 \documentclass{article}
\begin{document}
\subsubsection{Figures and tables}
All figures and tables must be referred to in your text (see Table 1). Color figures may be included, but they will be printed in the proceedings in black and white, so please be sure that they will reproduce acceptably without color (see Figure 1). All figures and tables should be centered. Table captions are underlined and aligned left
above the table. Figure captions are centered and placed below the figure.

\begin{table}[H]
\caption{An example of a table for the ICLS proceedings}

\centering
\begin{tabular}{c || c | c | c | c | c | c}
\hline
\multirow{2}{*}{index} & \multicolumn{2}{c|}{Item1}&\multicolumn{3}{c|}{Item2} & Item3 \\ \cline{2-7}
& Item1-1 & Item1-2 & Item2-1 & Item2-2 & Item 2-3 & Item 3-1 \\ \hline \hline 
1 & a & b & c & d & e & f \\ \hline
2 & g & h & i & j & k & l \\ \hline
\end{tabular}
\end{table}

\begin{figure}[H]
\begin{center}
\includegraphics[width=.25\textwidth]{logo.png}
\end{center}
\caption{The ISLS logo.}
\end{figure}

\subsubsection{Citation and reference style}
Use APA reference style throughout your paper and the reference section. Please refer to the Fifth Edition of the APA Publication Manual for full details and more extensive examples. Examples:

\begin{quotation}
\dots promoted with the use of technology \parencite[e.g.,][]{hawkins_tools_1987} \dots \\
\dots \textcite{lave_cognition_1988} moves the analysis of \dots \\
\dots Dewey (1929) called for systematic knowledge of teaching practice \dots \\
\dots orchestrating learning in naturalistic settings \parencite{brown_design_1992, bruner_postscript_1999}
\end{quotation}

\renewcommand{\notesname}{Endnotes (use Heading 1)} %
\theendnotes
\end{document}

» **Task brief**
Reproduce the records above exactly, character for character.

» **Solution to this problem**
 \documentclass{article}
\begin{document}
\subsubsection{Figures and tables}
All figures and tables must be referred to in your text (see Table 1). Color figures may be included, but they will be printed in the proceedings in black and white, so please be sure that they will reproduce acceptably without color (see Figure 1). All figures and tables should be centered. Table captions are underlined and aligned left
above the table. Figure captions are centered and placed below the figure.

\begin{table}[H]
\caption{An example of a table for the ICLS proceedings}

\centering
\begin{tabular}{c || c | c | c | c | c | c}
\hline
\multirow{2}{*}{index} & \multicolumn{2}{c|}{Item1}&\multicolumn{3}{c|}{Item2} & Item3 \\ \cline{2-7}
& Item1-1 & Item1-2 & Item2-1 & Item2-2 & Item 2-3 & Item 3-1 \\ \hline \hline 
1 & a & b & c & d & e & f \\ \hline
2 & g & h & i & j & k & l \\ \hline
\end{tabular}
\end{table}

\begin{figure}[H]
\begin{center}
\includegraphics[width=.25\textwidth]{logo.png}
\end{center}
\caption{The ISLS logo.}
\end{figure}

\subsubsection{Citation and reference style}
Use APA reference style throughout your paper and the reference section. Please refer to the Fifth Edition of the APA Publication Manual for full details and more extensive examples. Examples:

\begin{quotation}
\dots promoted with the use of technology \parencite[e.g.,][]{hawkins_tools_1987} \dots \\
\dots \textcite{lave_cognition_1988} moves the analysis of \dots \\
\dots Dewey (1929) called for systematic knowledge of teaching practice \dots \\
\dots orchestrating learning in naturalistic settings \parencite{brown_design_1992, bruner_postscript_1999}
\end{quotation}

\renewcommand{\notesname}{Endnotes (use Heading 1)} %
\theendnotes
\end{document}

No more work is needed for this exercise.